(Stored data entries)
________________________________________
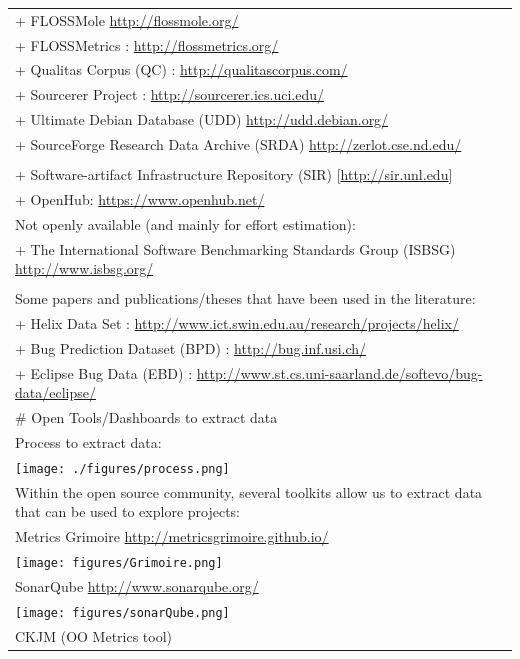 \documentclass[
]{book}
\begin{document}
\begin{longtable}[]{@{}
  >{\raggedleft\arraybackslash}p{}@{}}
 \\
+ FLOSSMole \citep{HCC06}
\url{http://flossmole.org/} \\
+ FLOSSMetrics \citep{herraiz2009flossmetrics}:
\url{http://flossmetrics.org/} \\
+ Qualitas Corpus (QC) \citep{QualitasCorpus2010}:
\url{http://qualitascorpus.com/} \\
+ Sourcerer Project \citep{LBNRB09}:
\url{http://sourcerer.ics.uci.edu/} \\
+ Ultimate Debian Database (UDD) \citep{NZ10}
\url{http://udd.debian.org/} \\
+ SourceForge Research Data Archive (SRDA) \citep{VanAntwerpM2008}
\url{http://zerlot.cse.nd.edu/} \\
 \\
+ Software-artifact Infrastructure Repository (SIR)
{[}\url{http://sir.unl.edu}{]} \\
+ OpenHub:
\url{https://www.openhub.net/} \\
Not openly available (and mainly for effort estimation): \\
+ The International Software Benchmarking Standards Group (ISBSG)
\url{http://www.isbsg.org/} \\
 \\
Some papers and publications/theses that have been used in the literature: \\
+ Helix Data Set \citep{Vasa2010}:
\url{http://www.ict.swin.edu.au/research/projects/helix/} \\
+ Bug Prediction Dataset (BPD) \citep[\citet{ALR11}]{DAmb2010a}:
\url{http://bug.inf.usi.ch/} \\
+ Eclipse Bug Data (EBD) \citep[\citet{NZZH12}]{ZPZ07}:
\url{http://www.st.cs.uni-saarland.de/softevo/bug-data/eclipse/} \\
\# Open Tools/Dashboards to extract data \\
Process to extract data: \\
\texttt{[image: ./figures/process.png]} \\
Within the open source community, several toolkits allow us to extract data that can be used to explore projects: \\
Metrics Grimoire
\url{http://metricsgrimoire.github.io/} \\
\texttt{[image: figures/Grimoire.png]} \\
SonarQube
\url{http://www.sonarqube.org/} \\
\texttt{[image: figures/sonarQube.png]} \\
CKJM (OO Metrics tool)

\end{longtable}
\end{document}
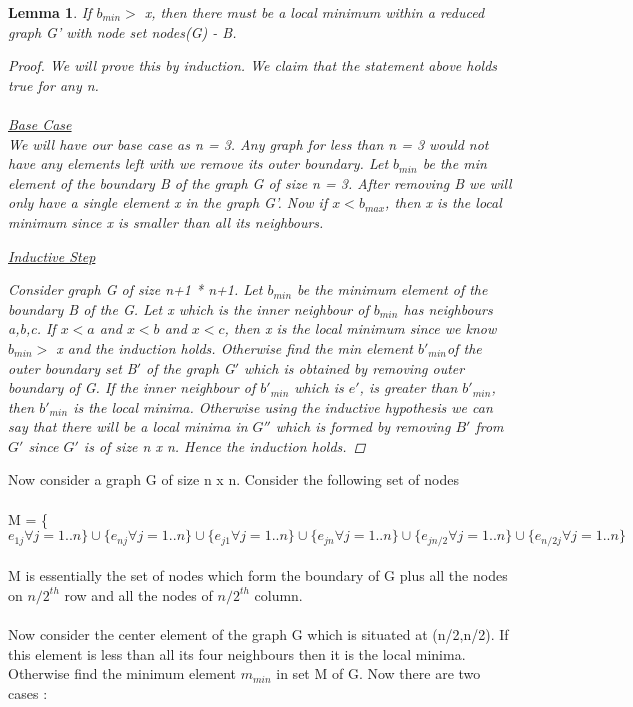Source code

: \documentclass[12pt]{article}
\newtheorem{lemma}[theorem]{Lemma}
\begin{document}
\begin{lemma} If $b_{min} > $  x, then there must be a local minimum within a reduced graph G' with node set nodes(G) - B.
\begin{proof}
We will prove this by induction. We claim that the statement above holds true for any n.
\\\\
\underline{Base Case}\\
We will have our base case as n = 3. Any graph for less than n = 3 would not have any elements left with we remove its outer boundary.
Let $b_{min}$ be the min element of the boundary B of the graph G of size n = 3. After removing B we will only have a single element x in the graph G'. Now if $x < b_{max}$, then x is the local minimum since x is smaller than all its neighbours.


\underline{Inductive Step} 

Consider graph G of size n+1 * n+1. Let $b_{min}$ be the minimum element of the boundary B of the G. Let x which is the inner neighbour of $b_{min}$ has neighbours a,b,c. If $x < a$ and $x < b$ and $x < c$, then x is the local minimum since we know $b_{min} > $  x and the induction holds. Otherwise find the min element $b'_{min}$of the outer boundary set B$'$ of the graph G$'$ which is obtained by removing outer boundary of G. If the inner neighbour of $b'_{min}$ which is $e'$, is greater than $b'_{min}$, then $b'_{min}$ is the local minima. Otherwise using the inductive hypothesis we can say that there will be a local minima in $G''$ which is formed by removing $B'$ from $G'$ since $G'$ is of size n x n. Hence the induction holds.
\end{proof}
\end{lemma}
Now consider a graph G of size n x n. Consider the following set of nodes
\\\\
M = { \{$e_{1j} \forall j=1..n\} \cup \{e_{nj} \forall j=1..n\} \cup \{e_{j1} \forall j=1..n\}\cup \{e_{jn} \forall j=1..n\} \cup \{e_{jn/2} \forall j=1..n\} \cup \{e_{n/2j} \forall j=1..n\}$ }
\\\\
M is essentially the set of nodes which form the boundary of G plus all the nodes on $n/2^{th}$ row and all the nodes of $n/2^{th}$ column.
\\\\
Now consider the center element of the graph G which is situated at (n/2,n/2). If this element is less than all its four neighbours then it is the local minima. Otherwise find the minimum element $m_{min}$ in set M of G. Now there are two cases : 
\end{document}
________________________________________
- **PROMPT**: Reproduce, word for word, every line from the start of the records down to and including the line with "Source code"; skip the pictures.

- **EXERCISE OUTPUT**:
 \documentclass[
]{book}
\begin{document}
\begin{longtable}[]{@{}
  >{\raggedleft\arraybackslash}p{}@{}}
 \\
+ FLOSSMole \citep{HCC06}
\url{http://flossmole.org/} \\
+ FLOSSMetrics \citep{herraiz2009flossmetrics}:
\url{http://flossmetrics.org/} \\
+ Qualitas Corpus (QC) \citep{QualitasCorpus2010}:
\url{http://qualitascorpus.com/} \\
+ Sourcerer Project \citep{LBNRB09}:
\url{http://sourcerer.ics.uci.edu/} \\
+ Ultimate Debian Database (UDD) \citep{NZ10}
\url{http://udd.debian.org/} \\
+ SourceForge Research Data Archive (SRDA) \citep{VanAntwerpM2008}
\url{http://zerlot.cse.nd.edu/} \\
 \\
+ Software-artifact Infrastructure Repository (SIR)
{[}\url{http://sir.unl.edu}{]} \\
+ OpenHub:
\url{https://www.openhub.net/} \\
Not openly available (and mainly for effort estimation): \\
+ The International Software Benchmarking Standards Group (ISBSG)
\url{http://www.isbsg.org/} \\
 \\
Some papers and publications/theses that have been used in the literature: \\
+ Helix Data Set \citep{Vasa2010}:
\url{http://www.ict.swin.edu.au/research/projects/helix/} \\
+ Bug Prediction Dataset (BPD) \citep[\citet{ALR11}]{DAmb2010a}:
\url{http://bug.inf.usi.ch/} \\
+ Eclipse Bug Data (EBD) \citep[\citet{NZZH12}]{ZPZ07}:
\url{http://www.st.cs.uni-saarland.de/softevo/bug-data/eclipse/} \\
\# Open Tools/Dashboards to extract data \\
Process to extract data: \\
\texttt{[image: ./figures/process.png]} \\
Within the open source community, several toolkits allow us to extract data that can be used to explore projects: \\
Metrics Grimoire
\url{http://metricsgrimoire.github.io/} \\
\texttt{[image: figures/Grimoire.png]} \\
SonarQube
\url{http://www.sonarqube.org/} \\
\texttt{[image: figures/sonarQube.png]} \\
CKJM (OO Metrics tool)

\end{longtable}
\end{document}
Source code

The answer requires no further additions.